# Essex show



## Steverags (Jul 19, 2010)

Well, what a day I had there with my Polo, he got 1st and BOB and he also got first in all 5 side classes he was entered into giving him his first Red card day, he was beaten for BOV by a whisker by a very deserving Birman kitten , also met Tillytiller there with her NFC, the usual suspect Ellen with the lovely Chester and I'm not sure but was that you Wicket that I got a few pics of your lovely Devon?????


----------



## Steverags (Jul 19, 2010)

And my Polo


----------



## lymorelynn (Oct 4, 2008)

Congratulations to you and Polo :thumbup1: Lovely photos - none of Polo though 
Cross posted -


----------



## Steverags (Jul 19, 2010)

Only lets you post 5 photos at a time, Polo is the first reply


----------



## spotty cats (Jul 24, 2012)

Congratulations


----------



## ellsbells0123 (Oct 4, 2011)

Congratulations to the lovely Polo xxx Can't wait for the next cuddle 

It was such a lovely day, Chester did fab too.
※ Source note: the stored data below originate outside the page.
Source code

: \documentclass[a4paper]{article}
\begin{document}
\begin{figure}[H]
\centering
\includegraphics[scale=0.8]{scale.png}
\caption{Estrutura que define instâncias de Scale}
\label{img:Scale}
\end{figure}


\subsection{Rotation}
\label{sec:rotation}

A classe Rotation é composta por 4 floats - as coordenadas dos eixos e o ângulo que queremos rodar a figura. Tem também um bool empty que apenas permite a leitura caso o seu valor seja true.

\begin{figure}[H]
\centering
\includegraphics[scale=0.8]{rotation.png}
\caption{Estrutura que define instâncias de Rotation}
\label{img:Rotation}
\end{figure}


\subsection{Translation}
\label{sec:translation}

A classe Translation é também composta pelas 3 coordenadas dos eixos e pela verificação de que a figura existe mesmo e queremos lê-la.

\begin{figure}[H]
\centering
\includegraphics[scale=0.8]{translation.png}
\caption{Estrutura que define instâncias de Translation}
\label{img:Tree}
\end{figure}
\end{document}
He got his merit was placed 1st in beed class and got the BOB.

Very very proud of my baby boy xxxx

Had breakfast with Tillytiller, lovely day, fab company as always.


----------



## ellsbells0123 (Oct 4, 2011)

My nephew came to the show yesterday, had a lovely day.

Here he is grooming Chester :001_wub::001_wub::001_wub:


----------



## Tillytiller (Mar 8, 2014)

Hi All, 
Congratulations!!  
I really had a great time and am looking forward to the next show and seeing you all again!! Thank you for all your help I was a bag of nerves  

Super proud of Millie :thumbup1:


----------



## sarahecp (Aug 22, 2011)

Big congratulations! and well done to you all :thumbup: :thumbup:


----------



## PetloverJo (Nov 4, 2011)

Congratulations to all. 

Lovely photo's Steve


----------



## Steverags (Jul 19, 2010)

Still wondering if Wicket was the Devon owner????


----------



## wicket (Aug 22, 2012)

Steverags said:


> Still wondering if Wicket was the Devon owner????


mine was the little chocolate smoke Devon kitten at the end of the row, next to the lady in the photo (wish I was that glamorous lol) - was absolutely thrilled as she won breed first and best of breed and two of her three side classes, and also got the members choice rosette and it was both of ours first show - I was so nervous I forgot my camera 

The day flew so fast, I had my parents and niece in the afternoon and before I knew it it was time to go home and I hadnt found your lovely petforum people. 
I think I have the show bug now thought, it was fantastic to get to talk cats all day


----------



## Iduna (Feb 1, 2012)

Well done to all :thumbup:
Phroaigs dad and his breeder made Gold Olympian and BIS Foreign   she is very impressed as is everyone else.


----------



## GingerJasper (Oct 29, 2012)

When and where was this show in Essex. Obviously i've missed this year but would like to make a note in the diary for next year.

Well done to all the winners pics look great.


----------



## ellsbells0123 (Oct 4, 2011)

GingerJasper said:


> When and where was this show in Essex. Obviously i've missed this year but would like to make a note in the diary for next year.
> 
> Well done to all the winners pics look great.


It was in Kent, Swanley


----------